Another feature of Gnosticism is the belief that there are two separate realms, “one spiritual, the other material. The spiritual realm, created by God, [is] all good; the material realm, created by the demiurge, all evil. Man [needs] to be saved, not from Original Sin, but from enslavement to matter.” ((Dusty Sklar, The Nazis and the Occult (New York: Dorset Press, [1977] 1989), 140–141.))
A further manifestation of Gnosticism was expressed by someone who “doesn’t believe in voting because that is a ‘worldly affair,’ and he wants only to be engaged in truly spiritual activities.” For the Gnostic, the material world is on a lower plane. Only “spiritual things” are useful and profitable. A Gnostic-like belief might forbid marriage while advocating “abstaining from foods” even though “God has created these things “to be gratefully shared in by those who believe and know the truth” (1 Tim. 4:3).

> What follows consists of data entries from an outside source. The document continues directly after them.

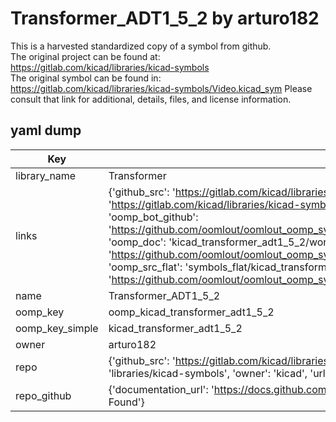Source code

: # Transformer_ADT1_5_2 by arturo182  
This is a harvested standardized copy of a symbol from github.  
The original project can be found at:  
https://gitlab.com/kicad/libraries/kicad-symbols  
The original symbol can be found in:
https://gitlab.com/kicad/libraries/kicad-symbols/Video.kicad_sym
Please consult that link for additional, details, files, and license information.  
## yaml dump  
| Key | Value |  
| --- | --- |  
| library_name | Transformer |  
| links | {'github_src': 'https://gitlab.com/kicad/libraries/kicad-symbols/Video.kicad_sym', 'github_src_repo': 'https://gitlab.com/kicad/libraries/kicad-symbols', 'oomp_bot': 'kicad_transformer_adt1_5_2/working', 'oomp_bot_github': 'https://github.com/oomlout/oomlout_oomp_symbol_bot/tree/main/kicad_transformer_adt1_5_2/working', 'oomp_doc': 'kicad_transformer_adt1_5_2/working', 'oomp_doc_github': 'https://github.com/oomlout/oomlout_oomp_symbol_doc/tree/main/kicad_transformer_adt1_5_2/working', 'oomp_src_flat': 'symbols_flat/kicad_transformer_adt1_5_2/working', 'oomp_src_flat_github': 'https://github.com/oomlout/oomlout_oomp_symbol_src/tree/main/kicad_transformer_adt1_5_2/working'} |  
| name | Transformer_ADT1_5_2 |  
| oomp_key | oomp_kicad_transformer_adt1_5_2 |  
| oomp_key_simple | kicad_transformer_adt1_5_2 |  
| owner | arturo182 |  
| repo | {'github_src': 'https://gitlab.com/kicad/libraries/kicad-symbols/Video.kicad_sym', 'name': 'libraries/kicad-symbols', 'owner': 'kicad', 'url': 'https://gitlab.com/kicad/libraries/kicad-symbols'} |  
| repo_github | {'documentation_url': 'https://docs.github.com/rest/repos/repos#get-a-repository', 'message': 'Not Found'} |  


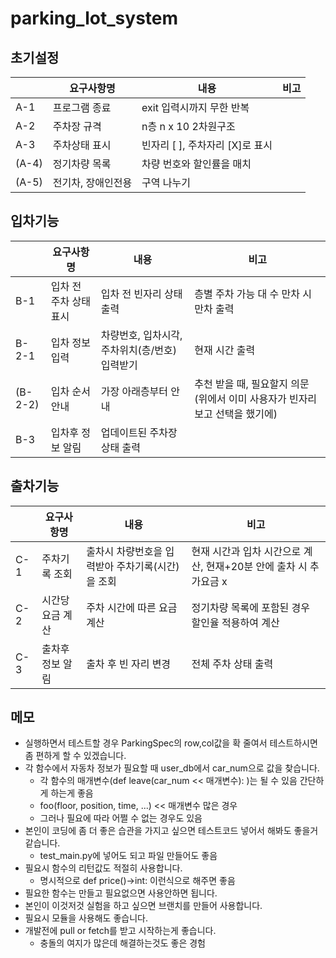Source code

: # parking_lot_system
## 초기설정

|  | 요구사항명 | 내용 | 비고 |
| --- | --- | --- | --- |
| A-1 | 프로그램 종료 | exit 입력시까지 무한 반복 |  |
| A-2 | 주차장 규격 | n층 n x 10 2차원구조 |  |
| A-3 | 주차상태 표시 | 빈자리 [ ], 주차자리 [X]로 표시 |  |
| (A-4) | 정기차량 목록 | 차량 번호와 할인률을 매치 |  |
| (A-5) | 전기차, 장애인전용 | 구역 나누기 |  |

## 입차기능

|  | 요구사항명 | 내용 | 비고 |
| --- | --- | --- | --- |
| B-1  | 입차 전 주차 상태 표시 | 입차 전 빈자리 상태 출력 | 층별 주차 가능 대 수 만차 시 만차 출력 |
| B-2-1  | 입차 정보 입력 | 차량번호, 입차시각, 주차위치(층/번호) 입력받기 | 현재 시간 출력  |
| (B-2-2) | 입차 순서 안내 | 가장 아래층부터 안내 | 추천 받을 때, 필요할지 의문(위에서 이미 사용자가 빈자리 보고 선택을 했기에) |
| B-3  | 입차후 정보 알림 | 업데이트된 주차장 상태 출력 |  |

## 출차기능

|  | 요구사항명 | 내용 | 비고 |
| ---  | --- | --- | --- |
| C-1  | 주차기록 조회 | 출차시 차량번호을 입력받아 주차기록(시간)을 조회 | 현재 시간과 입차 시간으로 계산, 현재+20분 안에 출차 시 추가요금 x |
| C-2  | 시간당 요금 계산 | 주차 시간에 따른 요금 계산 | 정기차량 목록에 포함된 경우 할인율 적용하여 계산 |
| C-3  | 출차후 정보 알림 | 출차 후 빈 자리 변경 | 전체 주차 상태 출력 |

## 메모
- 실행하면서 테스트할 경우 ParkingSpec의 row,col값을 확 줄여서 테스트하시면 좀 편하게 할 수 있겠습니다.
- 각 함수에서 자동차 정보가 필요할 때 user_db에서 car_num으로 값을 찾습니다.
    -  각 함수의 매개변수(def leave(car_num << 매개변수): )는 될 수 있음 간단하게 하는게 좋음
    -  foo(floor, position, time, ...) << 매개변수 많은 경우
    - 그러나 필요에 따라 어쩔 수 없는 경우도 있음
- 본인이 코딩에 좀 더 좋은 습관을 가지고 싶으면 테스트코드 넣어서 해봐도 좋을거 같습니다. 
    - test_main.py에 넣어도 되고 파일 만들어도 좋음
- 필요시 함수의 리턴값도 적절히 사용합니다.
    - 명시적으로 def price()->int: 이런식으로 해주면 좋음
- 필요한 함수는 만들고 필요없으면 사용안하면 됩니다.
- 본인이 이것저것 실험을 하고 싶으면 브랜치를 만들어 사용합니다.
- 필요시 모듈을 사용해도 좋습니다.
- 개발전에 pull or fetch를 받고 시작하는게 좋습니다.
    - 충돌의 여지가 많은데 해결하는것도 좋은 경험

Godliness for the Gnostic is defined as a retreat from the world and despising the things of the world.
[The Gnostics] devised a dualistic cosmology to set against the teachings of the early Christian Church, which, they claimed, were only common deceptions, unsuited for the wise. The truth was esoteric. Only the properly initiated could appreciate it. It belonged to a secret tradition which had come down through certain mystery schools. The truth was, God could never become man. The Gnostic secret is that the spirit is trapped in matter, and to free it, the world must be rejected. ((Sklar, The Nazis and the Occult, 147.))

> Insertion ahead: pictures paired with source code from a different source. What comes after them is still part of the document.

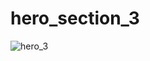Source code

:# hero_section_3

![hero_3](https://user-images.githubusercontent.com/30311763/104121295-0bd04b80-5363-11eb-9fe5-77c898377424.jpg)
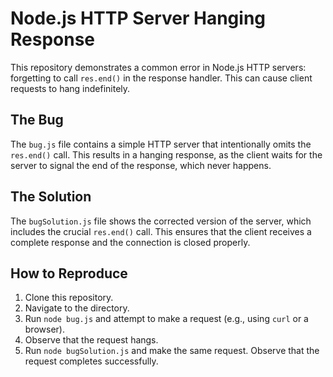 # Node.js HTTP Server Hanging Response

This repository demonstrates a common error in Node.js HTTP servers: forgetting to call `res.end()` in the response handler.  This can cause client requests to hang indefinitely.

## The Bug

The `bug.js` file contains a simple HTTP server that intentionally omits the `res.end()` call.  This results in a hanging response, as the client waits for the server to signal the end of the response, which never happens.

## The Solution

The `bugSolution.js` file shows the corrected version of the server, which includes the crucial `res.end()` call. This ensures that the client receives a complete response and the connection is closed properly.

## How to Reproduce

1. Clone this repository.
2. Navigate to the directory.
3. Run `node bug.js` and attempt to make a request (e.g., using `curl` or a browser).
4. Observe that the request hangs.
5. Run `node bugSolution.js` and make the same request. Observe that the request completes successfully.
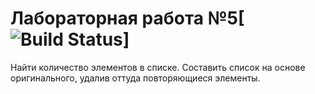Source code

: # Лабораторная работа №5[![Build Status](https://travis-ci.com/DaniilNaumenko/lab5.1.svg?branch=master)]
Найти количество элементов в списке. Составить список на основе оригинального, удалив оттуда повторяющиеся элементы. 
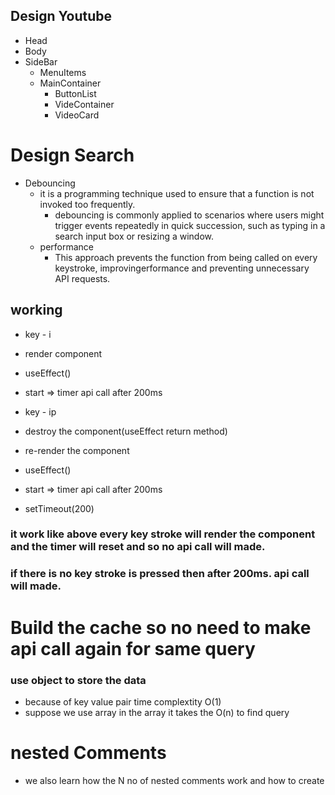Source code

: ## Design Youtube

- Head
- Body
- SideBar
  - MenuItems
  - MainContainer
    - ButtonList
    - VideContainer
    - VideoCard

# Design Search

- Debouncing
  - it is a programming technique used to ensure that a function is not invoked too frequently.
    - debouncing is commonly applied to scenarios where users might trigger events repeatedly in quick succession,
      such as typing in a search input box or resizing a window.
  - performance
    - This approach prevents the function from being called on every keystroke,
      improvingerformance and preventing unnecessary API requests.

## working

- key - i

- render component
- useEffect()
- start => timer api call after 200ms

- key - ip

- destroy the component(useEffect return method)
- re-render the component
- useEffect()
- start => timer api call after 200ms

- setTimeout(200)

### it work like above every key stroke will render the component and the timer will reset and so no api call will made.

### if there is no key stroke is pressed then after 200ms. api call will made.

# Build the cache so no need to make api call again for same query

### use object to store the data

- because of key value pair time complextity O(1)
- suppose we use array in the array it takes the O(n) to find query

# nested Comments

- we also learn how the N no of nested comments work and how to create
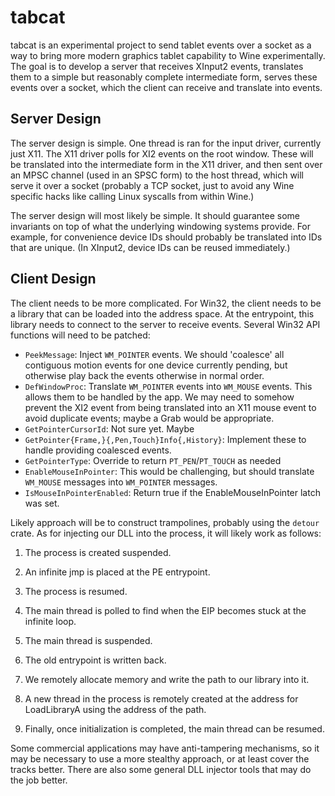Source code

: # tabcat
tabcat is an experimental project to send tablet events over a socket as a way to bring more modern graphics tablet capability to Wine experimentally. The goal is to develop a server that receives XInput2 events, translates them to a simple but reasonably complete intermediate form, serves these events over a socket, which the client can receive and translate into events.

## Server Design
The server design is simple. One thread is ran for the input driver, currently just X11. The X11 driver polls for XI2 events on the root window. These will be translated into the intermediate form in the X11 driver, and then sent over an MPSC channel (used in an SPSC form) to the host thread, which will serve it over a socket (probably a TCP socket, just to avoid any Wine specific hacks like calling Linux syscalls from within Wine.)

The server design will most likely be simple. It should guarantee some invariants on top of what the underlying windowing systems provide. For example, for convenience device IDs should probably be translated into IDs that are unique. (In XInput2, device IDs can be reused immediately.)

## Client Design
The client needs to be more complicated. For Win32, the client needs to be a library that can be loaded into the address space. At the entrypoint, this library needs to connect to the server to receive events. Several Win32 API functions will need to be patched:

* `PeekMessage`: Inject `WM_POINTER` events. We should 'coalesce' all contiguous motion events for one device currently pending, but otherwise play back the events otherwise in normal order.
* `DefWindowProc`: Translate `WM_POINTER` events into `WM_MOUSE` events. This allows them to be handled by the app. We may need to somehow prevent the XI2 event from being translated into an X11 mouse event to avoid duplicate events; maybe a Grab would be appropriate.
* `GetPointerCursorId`: Not sure yet. Maybe
* `GetPointer{Frame,}{,Pen,Touch}Info{,History}`: Implement these to handle providing coalesced events.
* `GetPointerType`: Override to return `PT_PEN`/`PT_TOUCH` as needed
* `EnableMouseInPointer`: This would be challenging, but should translate `WM_MOUSE` messages into `WM_POINTER` messages.
* `IsMouseInPointerEnabled`: Return true if the EnableMouseInPointer latch was set.

Likely approach will be to construct trampolines, probably using the `detour` crate. As for injecting our DLL into the process, it will likely work as follows:

1. The process is created suspended.

2. An infinite jmp is placed at the PE entrypoint.

3. The process is resumed.

4. The main thread is polled to find when the EIP becomes stuck at the infinite loop.

5. The main thread is suspended.

6. The old entrypoint is written back.

7. We remotely allocate memory and write the path to our library into it.

8. A new thread in the process is remotely created at the address for LoadLibraryA using the address of the path.

9. Finally, once initialization is completed, the main thread can be resumed.

Some commercial applications may have anti-tampering mechanisms, so it may be necessary to use a more stealthy approach, or at least cover the tracks better. There are also some general DLL injector tools that may do the job better.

For the Gnostic, life “must be escaped at any cost.” ((Philip Lee, Against the Protestant Gnostics (New York: Oxford University Press, 1987), 122.)) But if there can be no immediate material escape, then a spiritual escape is a good enough substitute. The Gnostic escapes from the responsibilities of history. But for the Christian, history is the realm of decision making, and, therefore, is anti-Gnostic.

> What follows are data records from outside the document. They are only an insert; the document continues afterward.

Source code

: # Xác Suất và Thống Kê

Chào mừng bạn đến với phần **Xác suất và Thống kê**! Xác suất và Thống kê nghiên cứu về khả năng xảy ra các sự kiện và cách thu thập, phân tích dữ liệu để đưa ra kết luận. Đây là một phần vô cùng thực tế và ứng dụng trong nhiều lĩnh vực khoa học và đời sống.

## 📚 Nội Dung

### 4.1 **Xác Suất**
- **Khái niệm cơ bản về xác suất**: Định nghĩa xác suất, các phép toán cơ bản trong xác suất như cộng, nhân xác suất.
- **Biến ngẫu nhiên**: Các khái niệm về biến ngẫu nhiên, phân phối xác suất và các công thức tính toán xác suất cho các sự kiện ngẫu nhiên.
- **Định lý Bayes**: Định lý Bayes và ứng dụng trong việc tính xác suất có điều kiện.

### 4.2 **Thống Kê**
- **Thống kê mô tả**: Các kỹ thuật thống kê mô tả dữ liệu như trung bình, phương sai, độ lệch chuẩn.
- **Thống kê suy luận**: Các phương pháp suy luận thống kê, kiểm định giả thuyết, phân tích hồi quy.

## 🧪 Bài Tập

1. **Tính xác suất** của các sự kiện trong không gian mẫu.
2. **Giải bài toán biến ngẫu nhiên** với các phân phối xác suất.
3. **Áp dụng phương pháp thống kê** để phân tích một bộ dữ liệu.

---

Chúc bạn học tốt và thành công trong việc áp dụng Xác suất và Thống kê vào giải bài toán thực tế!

If we are not responsible for history, then we are not responsible for decision making. Even a casual reading of the Bible will show that our faith is to be lived out in the world so that “fruit”— good works in the here and how — are manifested for the world to see and for Christians to judge (Matt. 7:15–23). No restrictions are placed on where this fruit is to mature.
One of the central issues that divided gnostics and orthodox Christians in the early Church was their understanding of the relationship between religion and politics. The Church Fathers accepted the political worldliness of the Jewish faith, contending that religion and politics are interconnected and inseparable. The early Puritans and even Jonathan Edwards, following classical Calvinism, would have been clearly orthodox in this regard. The world of politics, of human institutions, was for them an essential locus of God’s redemptive work. ((Lee, Against the Protestant Gnostics, 123–124.))
What is contemporary Gnosticism like? While it might not manifest itself in ascetic practices like pole sitting, it does reveal itself in institutional escape, something that is not in the Protestant tradition. Our nation’s earliest Christian citizens did not view escape, eschatologically, ascetically, or institutionally, as being biblical. Education, publishing, law, science, medicine, and politics, to take just some areas, were to be governed by the Word of God as were ecclesiastical affairs.
Modern-day Gnosticism thrives in a climate of escapism which means retreat from this world and responsibility to do anything to change any part of it. If this world means nothing, then I am not responsible for any evil that arises.